_What to produce_
Each line of the data must be written out again verbatim; no image belongs in the copy.

_Information provided_
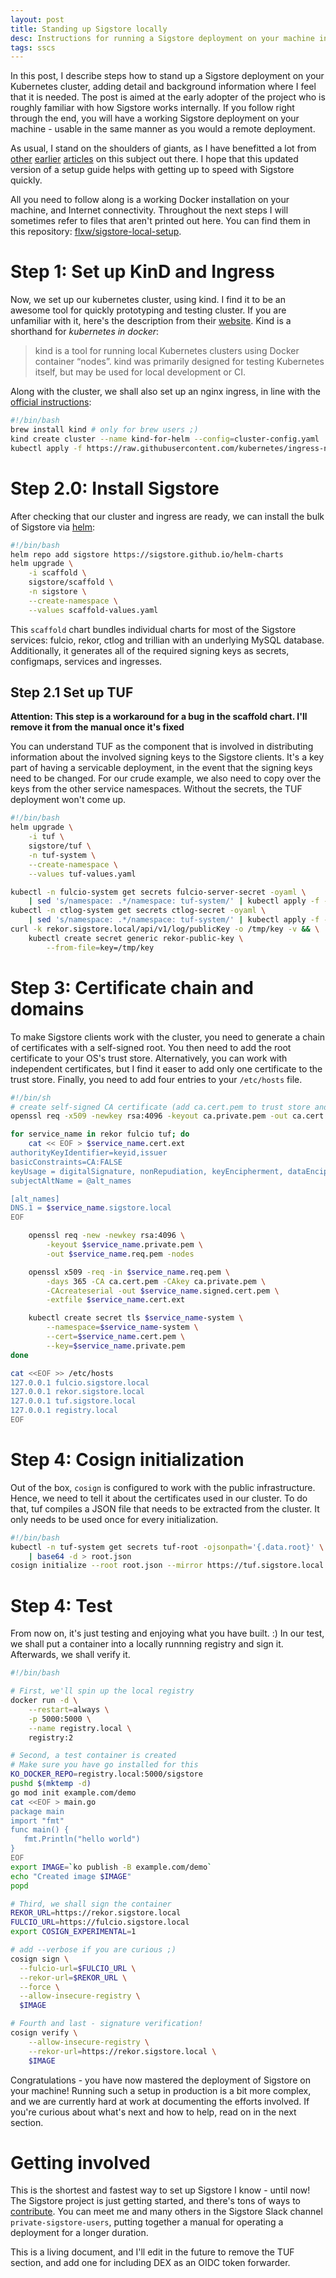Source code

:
 ```yaml
---
layout: post
title: Standing up Sigstore locally
desc: Instructions for running a Sigstore deployment on your machine in k8s
tags: sscs
---
```


In this post, I describe steps how to stand up a Sigstore deployment on your Kubernetes cluster,
adding detail and background information where I feel that it is needed.
The post is aimed at the early adopter of the project who is roughly familiar with how Sigstore works internally.
If you follow right through the end, you will have a working Sigstore deployment on your machine - 
usable in the same manner as you would a remote deployment.

As usual, I stand on the shoulders of giants, as I have benefitted a lot from
[other](https://github.com/sigstore/scaffolding/blob/main/getting-started.md)
[earlier](https://sthw.decodebytes.sh/)
[articles](https://blog.sigstore.dev/scaffolding-sigstore-e893eb962f22) on this subject out there.
I hope that this updated version of a setup guide helps with getting up to speed with Sigstore quickly.

All you need to follow along is a working Docker installation on your machine, and Internet connectivity.
Throughout the next steps I will sometimes refer to files that aren't printed out here.
You can find them in this repository: [flxw/sigstore-local-setup](https://github.com/flxw/sigstore-local-setup).

# Step 1: Set up KinD and Ingress
Now, we set up our kubernetes cluster, using kind.
I find it to be an awesome tool for quickly prototyping and testing cluster.
If you are unfamiliar with it, here's the description from their [website](https://kind.sigs.k8s.io/).
Kind is a shorthand for *kubernetes in docker*:

> kind is a tool for running local Kubernetes clusters using Docker container “nodes”.
> kind was primarily designed for testing Kubernetes itself, but may be used for local development or CI.

Along with the cluster, we shall also set up an nginx ingress, in line with the [official instructions](https://kind.sigs.k8s.io/docs/user/ingress/#ingress-nginx):

```bash
#!/bin/bash
brew install kind # only for brew users ;)
kind create cluster --name kind-for-helm --config=cluster-config.yaml
kubectl apply -f https://raw.githubusercontent.com/kubernetes/ingress-nginx/main/deploy/static/provider/kind/deploy.yaml
```

# Step 2.0: Install Sigstore

After checking that our cluster and ingress are ready, we can install the bulk of Sigstore via [helm](https://helm.sh):

```bash
#!/bin/bash
helm repo add sigstore https://sigstore.github.io/helm-charts
helm upgrade \
    -i scaffold \
    sigstore/scaffold \
    -n sigstore \
    --create-namespace \
    --values scaffold-values.yaml
```

This `scaffold` chart bundles individual charts for most of the Sigstore services: fulcio, rekor, ctlog and trillian with an underlying MySQL database.
Additionally, it generates all of the required signing keys as secrets, configmaps, services and ingresses.

## Step 2.1 Set up TUF
**Attention: This step is a workaround for a bug in the scaffold chart. I'll remove it from the manual once it's fixed**

You can understand TUF as the component that is involved in distributing information about the involved signing keys to the Sigstore clients.
It's a key part of having a servicable deployment, in the event that the signing keys need to be changed.
For our crude example, we also need to copy over the keys from the other service namespaces.
Without the secrets, the TUF deployment won't come up.

```bash
#!/bin/bash
helm upgrade \
    -i tuf \
    sigstore/tuf \
    -n tuf-system \
    --create-namespace \
    --values tuf-values.yaml

kubectl -n fulcio-system get secrets fulcio-server-secret -oyaml \
    | sed 's/namespace: .*/namespace: tuf-system/' | kubectl apply -f -
kubectl -n ctlog-system get secrets ctlog-secret -oyaml \
    | sed 's/namespace: .*/namespace: tuf-system/' | kubectl apply -f -
curl -k rekor.sigstore.local/api/v1/log/publicKey -o /tmp/key -v && \
    kubectl create secret generic rekor-public-key \
        --from-file=key=/tmp/key
```

# Step 3: Certificate chain and domains
To make Sigstore clients work with the cluster, you need to generate a chain of certificates with a self-signed root.
You then need to add the root certificate to your OS's trust store.
Alternatively, you can work with independent certificates, but I find it easer to add only one certificate to the trust store.
Finally, you need to add four entries to your `/etc/hosts` file.

```bash
#!/bin/sh
# create self-signed CA certificate (add ca.cert.pem to trust store and configure explicit trust)
openssl req -x509 -newkey rsa:4096 -keyout ca.private.pem -out ca.cert.pem -sha256 -days 365 -nodes

for service_name in rekor fulcio tuf; do
    cat << EOF > $service_name.cert.ext
authorityKeyIdentifier=keyid,issuer
basicConstraints=CA:FALSE
keyUsage = digitalSignature, nonRepudiation, keyEncipherment, dataEncipherment
subjectAltName = @alt_names

[alt_names]
DNS.1 = $service_name.sigstore.local
EOF

    openssl req -new -newkey rsa:4096 \
        -keyout $service_name.private.pem \
        -out $service_name.req.pem -nodes

    openssl x509 -req -in $service_name.req.pem \
        -days 365 -CA ca.cert.pem -CAkey ca.private.pem \
        -CAcreateserial -out $service_name.signed.cert.pem \
        -extfile $service_name.cert.ext

    kubectl create secret tls $service_name-system \
        --namespace=$service_name-system \
        --cert=$service_name.cert.pem \
        --key=$service_name.private.pem
done

cat <<EOF >> /etc/hosts
127.0.0.1 fulcio.sigstore.local
127.0.0.1 rekor.sigstore.local 
127.0.0.1 tuf.sigstore.local
127.0.0.1 registry.local
EOF
```

# Step 4: Cosign initialization
Out of the box, `cosign` is configured to work with the public infrastructure.
Hence, we need to tell it about the certificates used in our cluster.
To do that, tuf compiles a JSON file that needs to be extracted from the cluster.
It only needs to be used once for every initialization.

```bash
#!/bin/bash
kubectl -n tuf-system get secrets tuf-root -ojsonpath='{.data.root}' \
    | base64 -d > root.json
cosign initialize --root root.json --mirror https://tuf.sigstore.local
```

# Step 4: Test

From now on, it's just testing and enjoying what you have built. :)
In our test, we shall put a container into a locally runnning registry and sign it.
Afterwards, we shall verify it.


```bash
#!/bin/bash

# First, we'll spin up the local registry
docker run -d \
    --restart=always \
    -p 5000:5000 \
    --name registry.local \
    registry:2

# Second, a test container is created
# Make sure you have go installed for this
KO_DOCKER_REPO=registry.local:5000/sigstore
pushd $(mktemp -d)
go mod init example.com/demo
cat <<EOF > main.go
package main
import "fmt"
func main() {
   fmt.Println("hello world")
}
EOF
export IMAGE=`ko publish -B example.com/demo`
echo "Created image $IMAGE"
popd

# Third, we shall sign the container
REKOR_URL=https://rekor.sigstore.local
FULCIO_URL=https://fulcio.sigstore.local
export COSIGN_EXPERIMENTAL=1

# add --verbose if you are curious ;)
cosign sign \
  --fulcio-url=$FULCIO_URL \
  --rekor-url=$REKOR_URL \
  --force \
  --allow-insecure-registry \
  $IMAGE

# Fourth and last - signature verification!
cosign verify \
    --allow-insecure-registry \
    --rekor-url=https://rekor.sigstore.local \
    $IMAGE
```

Congratulations - you have now mastered the deployment of Sigstore on your machine!
Running such a setup in production is a bit more complex,
and we are currently hard at work at documenting the efforts involved.
If you're curious about what's next and how to help, read on in the next section.

# Getting involved
This is the shortest and fastest way to set up Sigstore I know - until now!
The Sigstore project is just getting started, and there's tons of ways to [contribute](https://docs.sigstore.dev/contributing).
You can meet me and many others in the Sigstore Slack channel `private-sigstore-users`, putting together a manual for operating a deployment for a longer duration.

This is a living document, and I'll edit in the future to remove the TUF section, and add one for including DEX as an OIDC token forwarder.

_Your solution_
Source code

:
 ```yaml
---
layout: post
title: Standing up Sigstore locally
desc: Instructions for running a Sigstore deployment on your machine in k8s
tags: sscs
---
```


In this post, I describe steps how to stand up a Sigstore deployment on your Kubernetes cluster,
adding detail and background information where I feel that it is needed.
The post is aimed at the early adopter of the project who is roughly familiar with how Sigstore works internally.
If you follow right through the end, you will have a working Sigstore deployment on your machine - 
usable in the same manner as you would a remote deployment.

As usual, I stand on the shoulders of giants, as I have benefitted a lot from
[other](https://github.com/sigstore/scaffolding/blob/main/getting-started.md)
[earlier](https://sthw.decodebytes.sh/)
[articles](https://blog.sigstore.dev/scaffolding-sigstore-e893eb962f22) on this subject out there.
I hope that this updated version of a setup guide helps with getting up to speed with Sigstore quickly.

All you need to follow along is a working Docker installation on your machine, and Internet connectivity.
Throughout the next steps I will sometimes refer to files that aren't printed out here.
You can find them in this repository: [flxw/sigstore-local-setup](https://github.com/flxw/sigstore-local-setup).

# Step 1: Set up KinD and Ingress
Now, we set up our kubernetes cluster, using kind.
I find it to be an awesome tool for quickly prototyping and testing cluster.
If you are unfamiliar with it, here's the description from their [website](https://kind.sigs.k8s.io/).
Kind is a shorthand for *kubernetes in docker*:

> kind is a tool for running local Kubernetes clusters using Docker container “nodes”.
> kind was primarily designed for testing Kubernetes itself, but may be used for local development or CI.

Along with the cluster, we shall also set up an nginx ingress, in line with the [official instructions](https://kind.sigs.k8s.io/docs/user/ingress/#ingress-nginx):

```bash
#!/bin/bash
brew install kind # only for brew users ;)
kind create cluster --name kind-for-helm --config=cluster-config.yaml
kubectl apply -f https://raw.githubusercontent.com/kubernetes/ingress-nginx/main/deploy/static/provider/kind/deploy.yaml
```

# Step 2.0: Install Sigstore

After checking that our cluster and ingress are ready, we can install the bulk of Sigstore via [helm](https://helm.sh):

```bash
#!/bin/bash
helm repo add sigstore https://sigstore.github.io/helm-charts
helm upgrade \
    -i scaffold \
    sigstore/scaffold \
    -n sigstore \
    --create-namespace \
    --values scaffold-values.yaml
```

This `scaffold` chart bundles individual charts for most of the Sigstore services: fulcio, rekor, ctlog and trillian with an underlying MySQL database.
Additionally, it generates all of the required signing keys as secrets, configmaps, services and ingresses.

## Step 2.1 Set up TUF
**Attention: This step is a workaround for a bug in the scaffold chart. I'll remove it from the manual once it's fixed**

You can understand TUF as the component that is involved in distributing information about the involved signing keys to the Sigstore clients.
It's a key part of having a servicable deployment, in the event that the signing keys need to be changed.
For our crude example, we also need to copy over the keys from the other service namespaces.
Without the secrets, the TUF deployment won't come up.

```bash
#!/bin/bash
helm upgrade \
    -i tuf \
    sigstore/tuf \
    -n tuf-system \
    --create-namespace \
    --values tuf-values.yaml

kubectl -n fulcio-system get secrets fulcio-server-secret -oyaml \
    | sed 's/namespace: .*/namespace: tuf-system/' | kubectl apply -f -
kubectl -n ctlog-system get secrets ctlog-secret -oyaml \
    | sed 's/namespace: .*/namespace: tuf-system/' | kubectl apply -f -
curl -k rekor.sigstore.local/api/v1/log/publicKey -o /tmp/key -v && \
    kubectl create secret generic rekor-public-key \
        --from-file=key=/tmp/key
```

# Step 3: Certificate chain and domains
To make Sigstore clients work with the cluster, you need to generate a chain of certificates with a self-signed root.
You then need to add the root certificate to your OS's trust store.
Alternatively, you can work with independent certificates, but I find it easer to add only one certificate to the trust store.
Finally, you need to add four entries to your `/etc/hosts` file.

```bash
#!/bin/sh
# create self-signed CA certificate (add ca.cert.pem to trust store and configure explicit trust)
openssl req -x509 -newkey rsa:4096 -keyout ca.private.pem -out ca.cert.pem -sha256 -days 365 -nodes

for service_name in rekor fulcio tuf; do
    cat << EOF > $service_name.cert.ext
authorityKeyIdentifier=keyid,issuer
basicConstraints=CA:FALSE
keyUsage = digitalSignature, nonRepudiation, keyEncipherment, dataEncipherment
subjectAltName = @alt_names

[alt_names]
DNS.1 = $service_name.sigstore.local
EOF

    openssl req -new -newkey rsa:4096 \
        -keyout $service_name.private.pem \
        -out $service_name.req.pem -nodes

    openssl x509 -req -in $service_name.req.pem \
        -days 365 -CA ca.cert.pem -CAkey ca.private.pem \
        -CAcreateserial -out $service_name.signed.cert.pem \
        -extfile $service_name.cert.ext

    kubectl create secret tls $service_name-system \
        --namespace=$service_name-system \
        --cert=$service_name.cert.pem \
        --key=$service_name.private.pem
done

cat <<EOF >> /etc/hosts
127.0.0.1 fulcio.sigstore.local
127.0.0.1 rekor.sigstore.local 
127.0.0.1 tuf.sigstore.local
127.0.0.1 registry.local
EOF
```

# Step 4: Cosign initialization
Out of the box, `cosign` is configured to work with the public infrastructure.
Hence, we need to tell it about the certificates used in our cluster.
To do that, tuf compiles a JSON file that needs to be extracted from the cluster.
It only needs to be used once for every initialization.

```bash
#!/bin/bash
kubectl -n tuf-system get secrets tuf-root -ojsonpath='{.data.root}' \
    | base64 -d > root.json
cosign initialize --root root.json --mirror https://tuf.sigstore.local
```

# Step 4: Test

From now on, it's just testing and enjoying what you have built. :)
In our test, we shall put a container into a locally runnning registry and sign it.
Afterwards, we shall verify it.


```bash
#!/bin/bash

# First, we'll spin up the local registry
docker run -d \
    --restart=always \
    -p 5000:5000 \
    --name registry.local \
    registry:2

# Second, a test container is created
# Make sure you have go installed for this
KO_DOCKER_REPO=registry.local:5000/sigstore
pushd $(mktemp -d)
go mod init example.com/demo
cat <<EOF > main.go
package main
import "fmt"
func main() {
   fmt.Println("hello world")
}
EOF
export IMAGE=`ko publish -B example.com/demo`
echo "Created image $IMAGE"
popd

# Third, we shall sign the container
REKOR_URL=https://rekor.sigstore.local
FULCIO_URL=https://fulcio.sigstore.local
export COSIGN_EXPERIMENTAL=1

# add --verbose if you are curious ;)
cosign sign \
  --fulcio-url=$FULCIO_URL \
  --rekor-url=$REKOR_URL \
  --force \
  --allow-insecure-registry \
  $IMAGE

# Fourth and last - signature verification!
cosign verify \
    --allow-insecure-registry \
    --rekor-url=https://rekor.sigstore.local \
    $IMAGE
```

Congratulations - you have now mastered the deployment of Sigstore on your machine!
Running such a setup in production is a bit more complex,
and we are currently hard at work at documenting the efforts involved.
If you're curious about what's next and how to help, read on in the next section.

# Getting involved
This is the shortest and fastest way to set up Sigstore I know - until now!
The Sigstore project is just getting started, and there's tons of ways to [contribute](https://docs.sigstore.dev/contributing).
You can meet me and many others in the Sigstore Slack channel `private-sigstore-users`, putting together a manual for operating a deployment for a longer duration.

This is a living document, and I'll edit in the future to remove the TUF section, and add one for including DEX as an OIDC token forwarder.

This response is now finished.